--- DATA FOR THE TASK Enclosed Below ---
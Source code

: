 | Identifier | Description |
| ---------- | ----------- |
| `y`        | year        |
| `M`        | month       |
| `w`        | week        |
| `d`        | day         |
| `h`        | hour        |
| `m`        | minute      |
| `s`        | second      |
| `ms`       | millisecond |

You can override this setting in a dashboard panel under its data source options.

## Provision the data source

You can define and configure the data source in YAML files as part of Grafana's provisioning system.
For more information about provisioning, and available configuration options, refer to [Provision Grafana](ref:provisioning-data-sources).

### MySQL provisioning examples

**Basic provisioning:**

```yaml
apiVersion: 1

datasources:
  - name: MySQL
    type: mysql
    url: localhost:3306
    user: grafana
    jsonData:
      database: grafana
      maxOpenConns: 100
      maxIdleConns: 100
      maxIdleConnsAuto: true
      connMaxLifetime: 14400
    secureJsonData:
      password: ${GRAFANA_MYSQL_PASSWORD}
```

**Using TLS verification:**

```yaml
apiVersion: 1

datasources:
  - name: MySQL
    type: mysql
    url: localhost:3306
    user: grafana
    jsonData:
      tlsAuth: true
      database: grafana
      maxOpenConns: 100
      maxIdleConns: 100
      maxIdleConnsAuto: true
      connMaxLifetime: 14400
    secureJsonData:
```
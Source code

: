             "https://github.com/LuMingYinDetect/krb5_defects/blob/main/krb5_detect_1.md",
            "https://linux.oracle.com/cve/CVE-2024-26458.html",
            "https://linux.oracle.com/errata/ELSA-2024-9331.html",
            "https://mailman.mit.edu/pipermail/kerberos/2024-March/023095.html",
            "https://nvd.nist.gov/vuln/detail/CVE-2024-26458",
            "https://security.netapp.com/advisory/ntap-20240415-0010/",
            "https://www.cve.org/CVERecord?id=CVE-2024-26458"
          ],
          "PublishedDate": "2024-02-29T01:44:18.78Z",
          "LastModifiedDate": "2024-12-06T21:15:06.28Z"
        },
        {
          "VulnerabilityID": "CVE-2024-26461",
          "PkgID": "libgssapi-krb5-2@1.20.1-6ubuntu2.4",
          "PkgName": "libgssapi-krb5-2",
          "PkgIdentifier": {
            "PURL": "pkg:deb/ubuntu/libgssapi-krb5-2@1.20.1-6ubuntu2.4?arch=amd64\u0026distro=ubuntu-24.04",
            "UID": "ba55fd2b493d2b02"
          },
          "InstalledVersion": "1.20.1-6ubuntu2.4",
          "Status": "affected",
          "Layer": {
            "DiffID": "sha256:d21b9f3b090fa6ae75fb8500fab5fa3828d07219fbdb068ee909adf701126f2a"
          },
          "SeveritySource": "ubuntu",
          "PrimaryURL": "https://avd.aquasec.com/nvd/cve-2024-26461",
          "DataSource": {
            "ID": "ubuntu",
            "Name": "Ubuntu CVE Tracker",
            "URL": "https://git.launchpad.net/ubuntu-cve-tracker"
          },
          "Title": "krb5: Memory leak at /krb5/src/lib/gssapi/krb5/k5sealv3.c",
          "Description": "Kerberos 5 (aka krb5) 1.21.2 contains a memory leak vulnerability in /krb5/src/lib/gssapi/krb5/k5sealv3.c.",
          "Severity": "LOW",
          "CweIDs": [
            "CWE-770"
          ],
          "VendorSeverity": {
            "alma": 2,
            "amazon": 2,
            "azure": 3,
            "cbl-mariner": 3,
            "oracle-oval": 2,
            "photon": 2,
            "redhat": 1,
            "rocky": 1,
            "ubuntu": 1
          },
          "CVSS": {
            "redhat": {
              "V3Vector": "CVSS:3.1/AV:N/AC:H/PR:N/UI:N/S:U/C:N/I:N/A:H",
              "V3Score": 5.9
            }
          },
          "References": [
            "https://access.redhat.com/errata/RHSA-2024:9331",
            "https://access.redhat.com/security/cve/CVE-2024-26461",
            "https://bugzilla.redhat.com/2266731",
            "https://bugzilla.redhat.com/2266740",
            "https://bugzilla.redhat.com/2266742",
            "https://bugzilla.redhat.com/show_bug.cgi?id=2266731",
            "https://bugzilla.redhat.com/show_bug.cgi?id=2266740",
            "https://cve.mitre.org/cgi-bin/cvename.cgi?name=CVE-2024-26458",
--- End of Enclosed DATA FOR THE TASK ---
AIM OF THE EXERCISE.
Return every line of the preceding records in which the word "leak" appears.

TASK SOLUTION.
          "Title": "krb5: Memory leak at /krb5/src/lib/gssapi/krb5/k5sealv3.c",
          "Description": "Kerberos 5 (aka krb5) 1.21.2 contains a memory leak vulnerability in /krb5/src/lib/gssapi/krb5/k5sealv3.c.",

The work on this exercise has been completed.